Age of Faith. Intellectual and artistic life centered in the church; first in monasteries. later also in city cathedrals and court chapels. Most music was improvised; generally only sacred vocal music was written down.

Music: monophonic chants with free, declamatory rhythm; polyphony gradually developed regular beat, often with triple meter. Open sonorities with octaves and fifths alternate with strong dissonances.

Characteristic genres: Gregorian chant, organum, polytextual motet, monophonic troubadour songs and minnelieder, polyphonic songs with formes fixes.

Renaissance Period

Age of Discovery: of the world beyond Christian Europe, but also of the past, especially of Antiquity. Reformation and Counter-Reformation.

Music: Imitative modal polyphony, sometimes alternating with chordal sections, becomes international style, smooth-flowing rhythms, gentle use of dissonances, mostly a cappella. Word-painting.

Characteristic genres: Polyphonic Mass and motet, chanson, madrigal, instrumental dances, canzonas, and ricercars.

Baroque Period

Age of Absolutism. Truth revealed by authority (divine, sacred, secular).

Music: ceremonial, grand, complex, regional (national styles). Continuity of mood, of melodic and rhythmic movement. Fast, regular harmonic rhythm. Contrapuntal textures. Walking basses.

Characteristic genres: opera, cantata, concerto grosso, sonata, fugue.

Classic Period

Age of Reason, the Enlightenment. Truth discovered internally, through reason (later on: through instinct, feeling).

Music, pre-Classical: Style galant, "natural," graceful, "good taste." Lighter textures (easy listening). Clearly articulated symmetrical phrases, slower harmonic rhythm, static or drum basses. Emphasis on I, IV, V harmonic functions, mostly major mode. In central Europe during 1770s: small but historically significant counter-movements (Sturm und Drang, Empfindsamkeit) with darker, often shifting moods and minor keys.
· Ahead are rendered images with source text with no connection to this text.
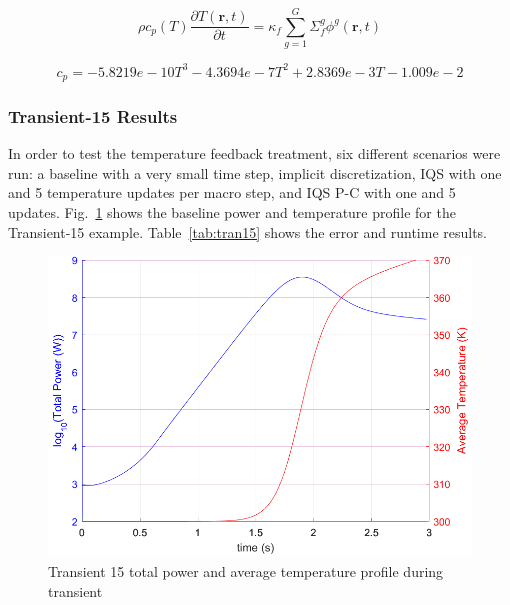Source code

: \documentclass{anstrans}
\renewcommand{\vec}[1]{\bm{#1}} %
\newcommand{\fig}[1]{Fig.~\ref{#1}}                      %
\newcommand{\tbl}[1]{Table~\ref{#1}}                     %
\newcommand{\be}{\begin{equation}}
\newcommand{\ee}{\end{equation}}
\begin{document}
\be
\rho c_p(T) \frac{\partial T(\vec{r},t)}{\partial t} = \kappa_f \sum^G_{g=1}\Sigma_f^g \phi^g(\vec{r},t)
\label{eq:temp2}
\ee

\be
c_p = -5.8219e-10T^3 - 4.3694e-7T^2 + 2.8369e-3T -1.009e-2
\label{eq:cp}
\ee

\subsubsection{Transient-15 Results}

In order to test the temperature feedback treatment, six different scenarios were run: a baseline with a very small time step, implicit discretization, IQS with one and 5 temperature updates per macro step, and IQS P-C with one and 5 updates.  \fig{fig:Tran15_profile} shows the baseline power and temperature profile for the Transient-15 example.  \tbl{tab:tran15} shows the error and runtime results.

\begin{figure}[htbp!]
\centering
\includegraphics[width=\linewidth]{Tran15_profile.png}
\caption{Transient 15 total power and average temperature profile during transient}
\label{fig:Tran15_profile}
\end{figure}
\end{document}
Music, high classical: more serious, "noble," universal, more contrapuntal, phrases less regular. Dramatization of modulatory movement, key areas.
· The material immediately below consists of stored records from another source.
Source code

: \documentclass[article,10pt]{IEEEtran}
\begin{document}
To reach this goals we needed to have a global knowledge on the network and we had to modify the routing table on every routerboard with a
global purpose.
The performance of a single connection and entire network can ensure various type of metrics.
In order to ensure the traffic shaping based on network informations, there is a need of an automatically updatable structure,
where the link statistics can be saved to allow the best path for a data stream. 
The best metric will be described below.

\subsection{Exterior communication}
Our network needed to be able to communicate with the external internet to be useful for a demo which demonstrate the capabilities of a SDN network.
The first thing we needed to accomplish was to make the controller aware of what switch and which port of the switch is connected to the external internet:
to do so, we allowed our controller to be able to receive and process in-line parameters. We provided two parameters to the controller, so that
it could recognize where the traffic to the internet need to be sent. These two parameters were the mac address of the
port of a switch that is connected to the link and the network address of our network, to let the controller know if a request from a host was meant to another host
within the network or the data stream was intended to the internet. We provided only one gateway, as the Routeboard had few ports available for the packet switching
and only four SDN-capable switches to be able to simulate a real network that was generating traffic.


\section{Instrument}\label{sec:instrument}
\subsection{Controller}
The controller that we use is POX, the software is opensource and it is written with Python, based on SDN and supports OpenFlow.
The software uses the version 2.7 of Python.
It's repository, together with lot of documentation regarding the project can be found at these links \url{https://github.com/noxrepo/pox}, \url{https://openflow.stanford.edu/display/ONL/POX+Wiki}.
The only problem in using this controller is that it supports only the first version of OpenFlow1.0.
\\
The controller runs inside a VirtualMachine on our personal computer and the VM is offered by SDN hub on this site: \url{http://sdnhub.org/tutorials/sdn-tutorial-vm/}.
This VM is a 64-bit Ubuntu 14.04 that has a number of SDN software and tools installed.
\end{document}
Characteristic genres: opera, symphony, solo concerto, string quartet, sonata.

Romantic Period

Age of Revolution. In the arts, grand themes: heroism, destiny, love, death. The industrial revolution. Imperialism. First centered on the individual, then on nation (esp. in Germany, but also elsewhere).

Music, early Romantic: individualistic, expression of intimate feelings and grand passions. Ties with other arts. Search for extremes (both large and small). Extension of harmonic language, frequent shifts between major-minor modes and to mediant keys (III, VI). Little interest in formal structures. "Psychological" tranformations of motifs.
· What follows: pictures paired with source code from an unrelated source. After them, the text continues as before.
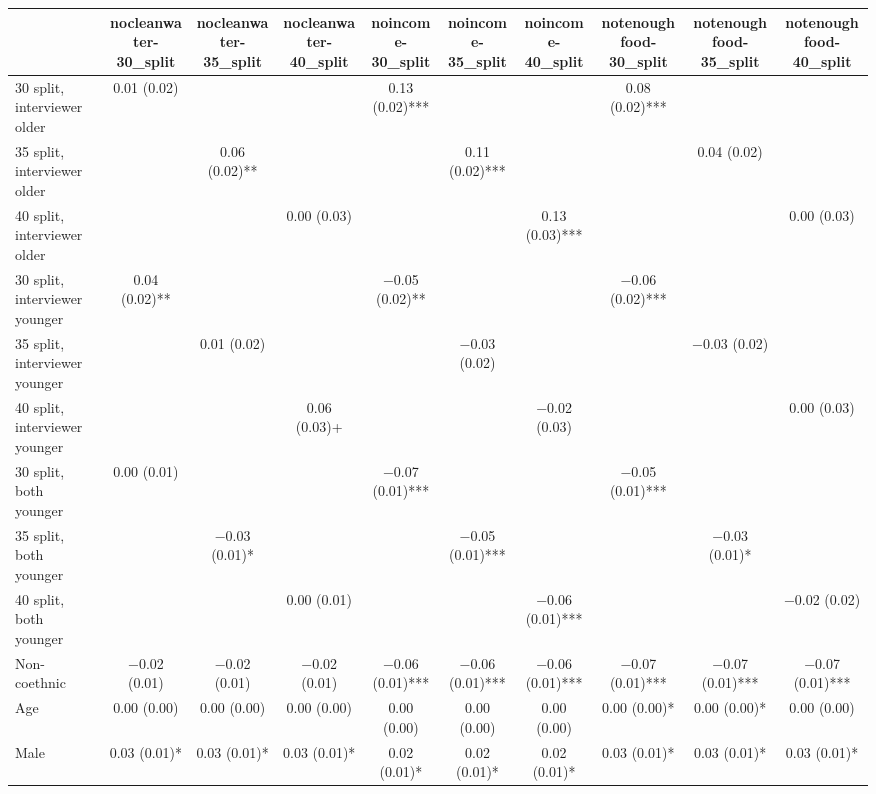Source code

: \begin{table}
\centering
\begin{tabular}[t]{lccccccccc}
\toprule
  & nocleanwater-30\_split & nocleanwater-35\_split & nocleanwater-40\_split & noincome-30\_split & noincome-35\_split & noincome-40\_split & notenoughfood-30\_split & notenoughfood-35\_split & notenoughfood-40\_split\\
\midrule
30 split, interviewer older & \num{0.01} (\num{0.02}) &  &  & \num{0.13} (\num{0.02})*** &  &  & \num{0.08} (\num{0.02})*** &  & \\
35 split, interviewer older &  & \num{0.06} (\num{0.02})** &  &  & \num{0.11} (\num{0.02})*** &  &  & \num{0.04} (\num{0.02}) & \\
40 split, interviewer older &  &  & \num{0.00} (\num{0.03}) &  &  & \num{0.13} (\num{0.03})*** &  &  & \num{0.00} (\num{0.03})\\
30 split, interviewer younger & \num{0.04} (\num{0.02})** &  &  & \num{-0.05} (\num{0.02})** &  &  & \num{-0.06} (\num{0.02})*** &  & \\
35 split, interviewer younger &  & \num{0.01} (\num{0.02}) &  &  & \num{-0.03} (\num{0.02}) &  &  & \num{-0.03} (\num{0.02}) & \\
40 split, interviewer younger &  &  & \num{0.06} (\num{0.03})+ &  &  & \num{-0.02} (\num{0.03}) &  &  & \num{0.00} (\num{0.03})\\
30 split, both younger & \num{0.00} (\num{0.01}) &  &  & \num{-0.07} (\num{0.01})*** &  &  & \num{-0.05} (\num{0.01})*** &  & \\
35 split, both younger &  & \num{-0.03} (\num{0.01})* &  &  & \num{-0.05} (\num{0.01})*** &  &  & \num{-0.03} (\num{0.01})* & \\
40 split, both younger &  &  & \num{0.00} (\num{0.01}) &  &  & \num{-0.06} (\num{0.01})*** &  &  & \num{-0.02} (\num{0.02})\\
Non-coethnic & \num{-0.02} (\num{0.01}) & \num{-0.02} (\num{0.01}) & \num{-0.02} (\num{0.01}) & \num{-0.06} (\num{0.01})*** & \num{-0.06} (\num{0.01})*** & \num{-0.06} (\num{0.01})*** & \num{-0.07} (\num{0.01})*** & \num{-0.07} (\num{0.01})*** & \num{-0.07} (\num{0.01})***\\
Age & \num{0.00} (\num{0.00}) & \num{0.00} (\num{0.00}) & \num{0.00} (\num{0.00}) & \num{0.00} (\num{0.00}) & \num{0.00} (\num{0.00}) & \num{0.00} (\num{0.00}) & \num{0.00} (\num{0.00})* & \num{0.00} (\num{0.00})* & \num{0.00} (\num{0.00})\\
Male & \num{0.03} (\num{0.01})* & \num{0.03} (\num{0.01})* & \num{0.03} (\num{0.01})* & \num{0.02} (\num{0.01})* & \num{0.02} (\num{0.01})* & \num{0.02} (\num{0.01})* & \num{0.03} (\num{0.01})* & \num{0.03} (\num{0.01})* & \num{0.03} (\num{0.01})*\\

\end{tabular}
\end{table}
Music, late Romantic: trends continue, longer symphonies, larger orchestras. Program music. Expression of philosophical ideas, metaphysical themes. Loosening of key sense due to continual modulation; loosening of rhythmic continuity due to increasing use of rubato and tempo change. Rise of non-Germanic schools ("nationalism"). Split between radical and conservative factions.

Characteristic genres: Lied, short piano piece, opera and music drama, symphonic poem.

Modern Period

Age of Technology. Science and technology embraced by some, despised by others. Man controlled by economic forces (Marx), by the unconscious (Freud). Total wars (WW I & II). Increasing awareness of the third world, politically, economically, intellectually, spiritually.

Music, before 1945: Rejection of excesses of ego-centered expression. New rhythms and sonorities. Rejection of some common-practice traditions (tonal harmony), but preservation of other traditions (concert tradition, instruments). Use of pre-Romantic models.

Music, after 1945: Influence of technology, electronics. Extension of instrumental techniques. Rejection of traditional principles of form. Use of serial and aleatory techniques, mixed media. Post-1970: minimalism, neo-romanticism, post-modernism. Cross-over with jazz, rock, pop, and world-music.

Characteristic genres: ballet (dance oriented), chamber ensembles with unconventional combinations, song cycles with instrumental ensemble, performance art.